Distribute on GPU data creation of random variable

I try to generate independent random variable with tensorflow distributed code on different GPU.
I use the split method on the random generator to generate n subgenerators for my n GPU. Then i’d like to run some code distributed with each GPU using its own subgenerator.
It is a tack commonly achieved on software using MPI but i could not find any way to achieve with TF.
Here is an example on code not working trying to distribute the work on 2 GPU.

import numpy as np
import tensorflow as tf
import time
import sys, os
import argparse

parser = argparse.ArgumentParser()
parser.add_argument('--n_gpus', type=int, default=1)
args = parser.parse_args()
n_gpus = args.n_gpus

device_type = "GPU"
devices = tf.config.experimental.list_physical_devices(
          device_type)
devices_names = [d.name.split('e:')[1] for d in devices]

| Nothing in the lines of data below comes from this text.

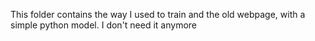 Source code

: This folder contains the way I used to train and the old webpage, with a simple python model. I don't need it anymore
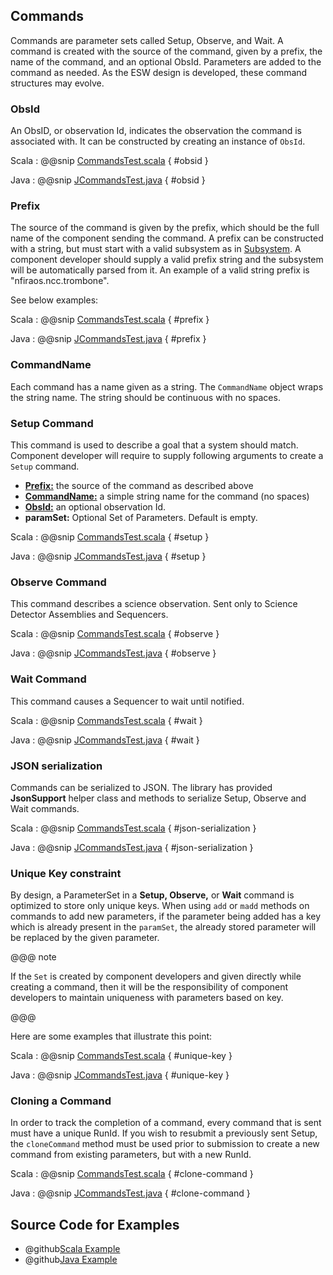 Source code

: ## Commands

Commands are parameter sets called Setup, Observe, and Wait. A command is created with the source of the command, 
given by a prefix, the name of the command, and an optional ObsId. Parameters are added to the command as needed.
As the ESW design is developed, these command structures may evolve.

### ObsId

An ObsID, or observation Id, indicates the observation the command is associated with. 
It can be constructed by creating an instance of `ObsId`. 

Scala
:   @@snip [CommandsTest.scala](../../../../examples/src/test/scala/csw/services/messages/CommandsTest.scala) { #obsid }

Java
:   @@snip [JCommandsTest.java](../../../../examples/src/test/java/csw/services/messages/JCommandsTest.java) { #obsid }

### Prefix

The source of the command is given by the prefix, which should be the full name of the component sending the command.
A prefix can be constructed with a string, but must start with a valid subsystem as in [Subsystem](subsystem.html).
A component developer should supply a valid prefix string and the subsystem will be automatically parsed from it.
An example of a valid string prefix is "nfiraos.ncc.trombone".

See below examples:

Scala
:   @@snip [CommandsTest.scala](../../../../examples/src/test/scala/csw/services/messages/CommandsTest.scala) { #prefix }

Java
:   @@snip [JCommandsTest.java](../../../../examples/src/test/java/csw/services/messages/JCommandsTest.java) { #prefix }

### CommandName

Each command has a name given as a string. The `CommandName` object wraps the string name. The string should be
continuous with no spaces.

### Setup Command

This command is used to describe a goal that a system should match. Component developer will require to supply 
following arguments to create a `Setup` command.

 
 * **[Prefix:](commands.html#Prefix)** the source of the command as described above 
 * **[CommandName:](commands.html#CommandName)** a simple string name for the command (no spaces)
 * **[ObsId:](commands.html#ObsId)**  an optional observation Id.
 * **paramSet:** Optional Set of Parameters. Default is empty.
 
Scala
:   @@snip [CommandsTest.scala](../../../../examples/src/test/scala/csw/services/messages/CommandsTest.scala) { #setup }

Java
:   @@snip [JCommandsTest.java](../../../../examples/src/test/java/csw/services/messages/JCommandsTest.java) { #setup }
 
 
### Observe Command

This command describes a science observation. Sent only to Science Detector Assemblies and Sequencers.

Scala
:   @@snip [CommandsTest.scala](../../../../examples/src/test/scala/csw/services/messages/CommandsTest.scala) { #observe }

Java
:   @@snip [JCommandsTest.java](../../../../examples/src/test/java/csw/services/messages/JCommandsTest.java) { #observe }

### Wait Command

This command causes a Sequencer to wait until notified.

Scala
:   @@snip [CommandsTest.scala](../../../../examples/src/test/scala/csw/services/messages/CommandsTest.scala) { #wait }

Java
:   @@snip [JCommandsTest.java](../../../../examples/src/test/java/csw/services/messages/JCommandsTest.java) { #wait }

### JSON serialization
Commands can be serialized to JSON. The library has provided **JsonSupport** helper class and methods to serialize Setup, Observe and Wait commands.

Scala
:   @@snip [CommandsTest.scala](../../../../examples/src/test/scala/csw/services/messages/CommandsTest.scala) { #json-serialization }

Java
:   @@snip [JCommandsTest.java](../../../../examples/src/test/java/csw/services/messages/JCommandsTest.java) { #json-serialization }

### Unique Key constraint

By design, a ParameterSet in a **Setup, Observe,** or **Wait** command is optimized to store only unique keys. 
When using `add` or `madd` methods on commands to add new parameters, if the parameter being added has a key which is already present in the `paramSet`,
the already stored parameter will be replaced by the given parameter. 
 
@@@ note

If the `Set` is created by component developers and given directly while creating a command, then it will be the responsibility of component developers to maintain uniqueness with
parameters based on key.

@@@ 

Here are some examples that illustrate this point:

Scala
:   @@snip [CommandsTest.scala](../../../../examples/src/test/scala/csw/services/messages/CommandsTest.scala) { #unique-key }

Java
:   @@snip [JCommandsTest.java](../../../../examples/src/test/java/csw/services/messages/JCommandsTest.java) { #unique-key }

### Cloning a Command

In order to track the completion of a command, every command that is sent must have a unique RunId.
If you wish to resubmit a previously sent Setup, the `cloneCommand` method must be used prior to submission
to create a new command from existing parameters, but with a new RunId.

Scala
:   @@snip [CommandsTest.scala](../../../../examples/src/test/scala/csw/services/messages/CommandsTest.scala) { #clone-command }

Java
:   @@snip [JCommandsTest.java](../../../../examples/src/test/java/csw/services/messages/JCommandsTest.java) { #clone-command }


## Source Code for Examples

* @github[Scala Example](/examples/src/test/scala/csw/services/messages/CommandsTest.scala)
* @github[Java Example](/examples/src/test/java/csw/services/messages/JCommandsTest.java) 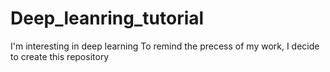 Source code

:# Deep_leanring_tutorial
I'm interesting in deep learning
To remind the precess of my work, I decide to create this repository
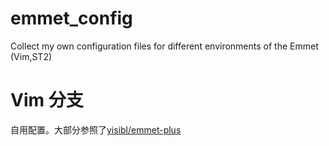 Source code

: # emmet_config
Collect my own configuration files for different environments of the Emmet (Vim,ST2)

# Vim 分支

自用配置。大部分参照了[yisibl/emmet-plus](https://github.com/yisibl/emmet-plus)

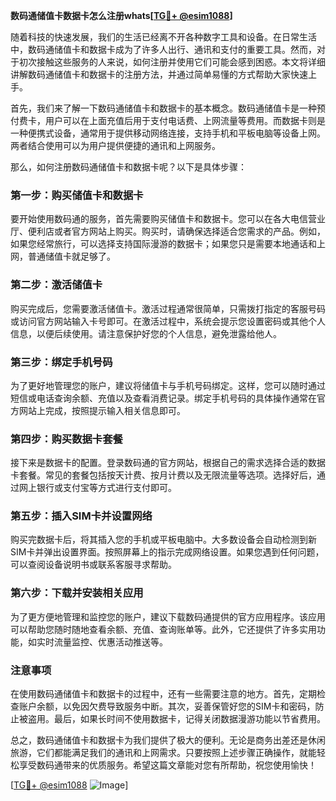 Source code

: **数码通储值卡数据卡怎么注册whats[[TG💪+ @esim1088](https://t.me/s/esim1088)]**

随着科技的快速发展，我们的生活已经离不开各种数字工具和设备。在日常生活中，数码通储值卡和数据卡成为了许多人出行、通讯和支付的重要工具。然而，对于初次接触这些服务的人来说，如何注册并使用它们可能会感到困惑。本文将详细讲解数码通储值卡和数据卡的注册方法，并通过简单易懂的方式帮助大家快速上手。

首先，我们来了解一下数码通储值卡和数据卡的基本概念。数码通储值卡是一种预付费卡，用户可以在上面充值后用于支付电话费、上网流量等费用。而数据卡则是一种便携式设备，通常用于提供移动网络连接，支持手机和平板电脑等设备上网。两者结合使用可以为用户提供便捷的通讯和上网服务。

那么，如何注册数码通储值卡和数据卡呢？以下是具体步骤：

### 第一步：购买储值卡和数据卡

要开始使用数码通的服务，首先需要购买储值卡和数据卡。您可以在各大电信营业厅、便利店或者官方网站上购买。购买时，请确保选择适合您需求的产品。例如，如果您经常旅行，可以选择支持国际漫游的数据卡；如果您只是需要本地通话和上网，普通储值卡就足够了。

### 第二步：激活储值卡

购买完成后，您需要激活储值卡。激活过程通常很简单，只需拨打指定的客服号码或访问官方网站输入卡号即可。在激活过程中，系统会提示您设置密码或其他个人信息，以便后续使用。请注意保护好您的个人信息，避免泄露给他人。

### 第三步：绑定手机号码

为了更好地管理您的账户，建议将储值卡与手机号码绑定。这样，您可以随时通过短信或电话查询余额、充值以及查看消费记录。绑定手机号码的具体操作通常在官方网站上完成，按照提示输入相关信息即可。

### 第四步：购买数据卡套餐

接下来是数据卡的配置。登录数码通的官方网站，根据自己的需求选择合适的数据卡套餐。常见的套餐包括按天计费、按月计费以及无限流量等选项。选择好后，通过网上银行或支付宝等方式进行支付即可。

### 第五步：插入SIM卡并设置网络

购买完数据卡后，将其插入您的手机或平板电脑中。大多数设备会自动检测到新SIM卡并弹出设置界面。按照屏幕上的指示完成网络设置。如果您遇到任何问题，可以查阅设备说明书或联系客服寻求帮助。

### 第六步：下载并安装相关应用

为了更方便地管理和监控您的账户，建议下载数码通提供的官方应用程序。该应用可以帮助您随时随地查看余额、充值、查询账单等。此外，它还提供了许多实用功能，如实时流量监控、优惠活动推送等。

### 注意事项

在使用数码通储值卡和数据卡的过程中，还有一些需要注意的地方。首先，定期检查账户余额，以免因欠费导致服务中断。其次，妥善保管好您的SIM卡和密码，防止被盗用。最后，如果长时间不使用数据卡，记得关闭数据漫游功能以节省费用。

总之，数码通储值卡和数据卡为我们提供了极大的便利。无论是商务出差还是休闲旅游，它们都能满足我们的通讯和上网需求。只要按照上述步骤正确操作，就能轻松享受数码通带来的优质服务。希望这篇文章能对您有所帮助，祝您使用愉快！

[[TG💪+ @esim1088](https://t.me/s/esim1088) ![Image](https://i.postimg.cc/4NQfJmqS/Snipaste-2025-05-13-00-14-12.png)]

strategy = tf.distribute.MirroredStrategy( devices=devices_names[:n_gpus])


with strategy.scope():   
    optimizerControl= tf.keras.optimizers.Adam(learning_rate = 1e-3)
    modelControl = tf.keras.Sequential([tf.keras.layers.Dense(8, activation = tf.nn.relu),
                                        tf.keras.layers.Dense(1 )])
    
@tf.function
def cal( locGen, nbSimul, modelControl):
    x= locGen.normal( [nbSimul])
    return tf.reduce_sum(tf.square(modelControl(tf.expand_dims(x, axis=-1))[:,0]-tf.square(x)))

def train_step(newGen,  nbSimul, modelControl, optimizerControl):
    i = tf.distribute.get_replica_context().replica_id_in_sync_group
    print("Devic run", i)
    with tf.GradientTape() as tape:
         loss = cal( newGen[i], nbSimul, modelControl)
    gradients = tape.gradient(loss, modelControl.trainable_variables)
    optimizerControl.apply_gradients(zip(gradients, modelControl.trainable_variables))
    return loss
    

def distributed_train_step(newGen,nbSimul, modelControl, optimizerControl):
  per_replica_losses = strategy.run(train_step, args=(newGen,int(nbSimul/n_gpus), modelControl, optimizerControl,))
  return strategy.reduce(tf.distribute.ReduceOp.SUM, per_replica_losses,
                         axis=None)/nbSimul
                         
gen = tf.random.Generator.from_seed(1)
newGen = gen.split(n_gpus)
batchSize=10
for epoch in range(10):
    valTest = distributed_train_step(newGen,batchSize,modelControl,optimizerControl)

If someone knows if it is possible.
Thank you.